What you are asked to do: Within the listing below, please copy exactly the lines between the line holding "all coefficients in" and the line holding "This is quite", inclusive.

Dataset extract:
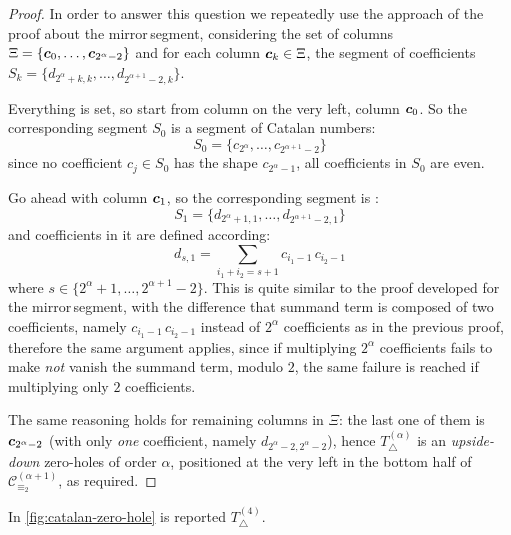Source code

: \begin{proof}
In order to answer this question we repeatedly use the approach
of the proof about the \flqq mirror\frqq\,segment, considering the set of columns 
$\Xi=\lbrace \boldsymbol{c}_{0},\ldots, \boldsymbol{c}_{2^{{\alpha}}-2}\rbrace$ and
for each column $\boldsymbol{c}_{k}\in\Xi$, the segment of coefficients
    $S_{k}=\lbrace d_{2^{{\alpha}}+k,k},\ldots,d_{2^{{\alpha}+1}-2,k} \rbrace$.

Everything is set, so start from column on the very left, column $\boldsymbol{c}_{0}$.
So the corresponding segment $S_{0}$ is
a segment of Catalan numbers:
\begin{displaymath}
 S_{0}=\lbrace c_{2^{{\alpha}}}, \ldots, c_{2^{{\alpha}+1}-2}\rbrace
\end{displaymath}
since no coefficient $c_{j}\in S_{0}$ has the shape $c_{2^{\alpha}-1}$, 
all coefficients in $S_{0}$ are even.

Go ahead with column $\boldsymbol{c}_{1}$, so the corresponding segment is :
\begin{displaymath}
    S_{1}=\lbrace d_{2^{{\alpha}}+1,1},\ldots,d_{2^{{\alpha}+1}-2,1} \rbrace
\end{displaymath}
and coefficients in it are defined according:
\begin{displaymath}
    d_{s, 1} = \sum_{i_{1}+i_{2}=s+1} {c_{i_{1}-1}\,c_{i_{2}-1}}
\end{displaymath}
where $s\in \lbrace2^{{\alpha}}+1,\ldots,2^{{\alpha}+1}-2\rbrace$. 
This is quite similar to the proof developed for the \flqq mirror\frqq\,segment,
with the difference that summand term is composed of two coefficients, namely
$c_{i_{1}-1}\,c_{i_{2}-1}$ instead of $2^{{\alpha}}$ coefficients as in the previous proof, 
therefore the same argument applies,
since if multiplying $2^{{\alpha}}$ coefficients fails to make \emph{not} vanish
the summand term, modulo $2$, the same failure is reached if multiplying only $2$ coefficients.

The same reasoning holds for remaining columns in $\Xi$: the last one of them is 
$\boldsymbol{c}_{2^{\alpha}-2}$ (with only \emph{one} coefficient, namely $d_{2^{\alpha}-2,2^{\alpha}-2}$), 
hence $T_{\bigtriangleup}^{({\alpha})}$ is an \emph{upside-down} zero-holes of order $\alpha$,
positioned at the very left in the bottom half of $\mathcal{C}_{\equiv_{2}}^{(\alpha+1)}$, as required.

\end{proof}


In \autoref{fig:catalan-zero-hole} is reported $T_{\bigtriangleup}^{(4)}$.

Solution:
all coefficients in $S_{0}$ are even.

Go ahead with column $\boldsymbol{c}_{1}$, so the corresponding segment is :
\begin{displaymath}
    S_{1}=\lbrace d_{2^{{\alpha}}+1,1},\ldots,d_{2^{{\alpha}+1}-2,1} \rbrace
\end{displaymath}
and coefficients in it are defined according:
\begin{displaymath}
    d_{s, 1} = \sum_{i_{1}+i_{2}=s+1} {c_{i_{1}-1}\,c_{i_{2}-1}}
\end{displaymath}
where $s\in \lbrace2^{{\alpha}}+1,\ldots,2^{{\alpha}+1}-2\rbrace$. 
This is quite similar to the proof developed for the \flqq mirror\frqq\,segment,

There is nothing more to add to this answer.